• WHAT THE EXERCISE ASKS: Search the data for the string "much" and extract every line where it appears.

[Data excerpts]
************
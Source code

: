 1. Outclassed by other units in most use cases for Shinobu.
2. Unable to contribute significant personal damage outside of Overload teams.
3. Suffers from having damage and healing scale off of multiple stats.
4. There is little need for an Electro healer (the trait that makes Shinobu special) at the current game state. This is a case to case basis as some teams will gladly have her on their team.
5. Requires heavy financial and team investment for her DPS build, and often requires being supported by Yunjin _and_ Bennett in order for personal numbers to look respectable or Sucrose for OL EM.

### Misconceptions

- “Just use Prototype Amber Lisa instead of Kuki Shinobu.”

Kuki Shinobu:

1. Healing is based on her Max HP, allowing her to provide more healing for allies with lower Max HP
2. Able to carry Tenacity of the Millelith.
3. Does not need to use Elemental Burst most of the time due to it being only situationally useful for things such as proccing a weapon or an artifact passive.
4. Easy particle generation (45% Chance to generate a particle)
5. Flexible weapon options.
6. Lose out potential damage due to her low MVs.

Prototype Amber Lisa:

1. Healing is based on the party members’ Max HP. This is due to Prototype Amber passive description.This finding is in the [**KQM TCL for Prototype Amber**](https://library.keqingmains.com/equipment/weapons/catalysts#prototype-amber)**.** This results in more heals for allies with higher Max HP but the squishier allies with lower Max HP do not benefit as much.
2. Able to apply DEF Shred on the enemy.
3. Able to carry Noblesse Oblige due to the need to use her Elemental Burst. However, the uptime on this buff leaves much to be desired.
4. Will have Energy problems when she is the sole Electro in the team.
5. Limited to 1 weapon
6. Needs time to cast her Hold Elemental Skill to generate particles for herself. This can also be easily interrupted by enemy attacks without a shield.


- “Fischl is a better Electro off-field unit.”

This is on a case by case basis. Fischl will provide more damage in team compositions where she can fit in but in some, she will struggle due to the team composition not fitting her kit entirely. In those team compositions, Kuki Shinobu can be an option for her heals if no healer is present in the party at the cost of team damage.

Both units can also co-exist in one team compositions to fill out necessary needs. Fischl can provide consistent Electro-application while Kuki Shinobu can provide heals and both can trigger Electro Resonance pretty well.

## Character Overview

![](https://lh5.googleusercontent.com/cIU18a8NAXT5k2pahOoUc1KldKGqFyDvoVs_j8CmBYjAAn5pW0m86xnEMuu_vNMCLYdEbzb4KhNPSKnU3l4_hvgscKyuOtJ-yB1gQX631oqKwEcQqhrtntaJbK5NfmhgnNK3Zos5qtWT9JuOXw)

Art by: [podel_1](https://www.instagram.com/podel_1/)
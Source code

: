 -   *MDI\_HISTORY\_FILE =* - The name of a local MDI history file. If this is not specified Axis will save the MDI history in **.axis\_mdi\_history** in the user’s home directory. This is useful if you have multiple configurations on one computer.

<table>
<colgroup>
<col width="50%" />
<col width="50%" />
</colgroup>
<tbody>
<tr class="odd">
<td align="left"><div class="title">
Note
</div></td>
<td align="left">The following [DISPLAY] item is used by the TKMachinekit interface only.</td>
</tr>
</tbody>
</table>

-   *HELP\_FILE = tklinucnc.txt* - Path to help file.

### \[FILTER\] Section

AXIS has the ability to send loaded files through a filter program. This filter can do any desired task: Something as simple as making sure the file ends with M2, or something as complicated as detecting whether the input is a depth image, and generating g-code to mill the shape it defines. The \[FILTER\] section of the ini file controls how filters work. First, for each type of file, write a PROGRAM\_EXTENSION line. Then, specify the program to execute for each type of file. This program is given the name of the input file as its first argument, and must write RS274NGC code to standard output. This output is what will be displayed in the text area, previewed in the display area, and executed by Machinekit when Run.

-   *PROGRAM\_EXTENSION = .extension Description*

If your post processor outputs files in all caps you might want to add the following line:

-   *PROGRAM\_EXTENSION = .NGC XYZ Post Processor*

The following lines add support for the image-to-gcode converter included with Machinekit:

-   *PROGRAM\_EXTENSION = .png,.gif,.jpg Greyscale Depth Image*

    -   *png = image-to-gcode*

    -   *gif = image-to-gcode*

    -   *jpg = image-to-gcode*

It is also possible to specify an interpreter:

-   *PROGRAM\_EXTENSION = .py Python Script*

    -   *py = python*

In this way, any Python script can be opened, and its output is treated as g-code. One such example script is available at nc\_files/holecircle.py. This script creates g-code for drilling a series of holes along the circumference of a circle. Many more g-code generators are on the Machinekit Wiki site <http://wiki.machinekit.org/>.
************
• TASK OUTPUT:
1. Healing is based on the party members’ Max HP. This is due to Prototype Amber passive description.This finding is in the [**KQM TCL for Prototype Amber**](https://library.keqingmains.com/equipment/weapons/catalysts#prototype-amber)**.** This results in more heals for allies with higher Max HP but the squishier allies with lower Max HP do not benefit as much.
3. Able to carry Noblesse Oblige due to the need to use her Elemental Burst. However, the uptime on this buff leaves much to be desired.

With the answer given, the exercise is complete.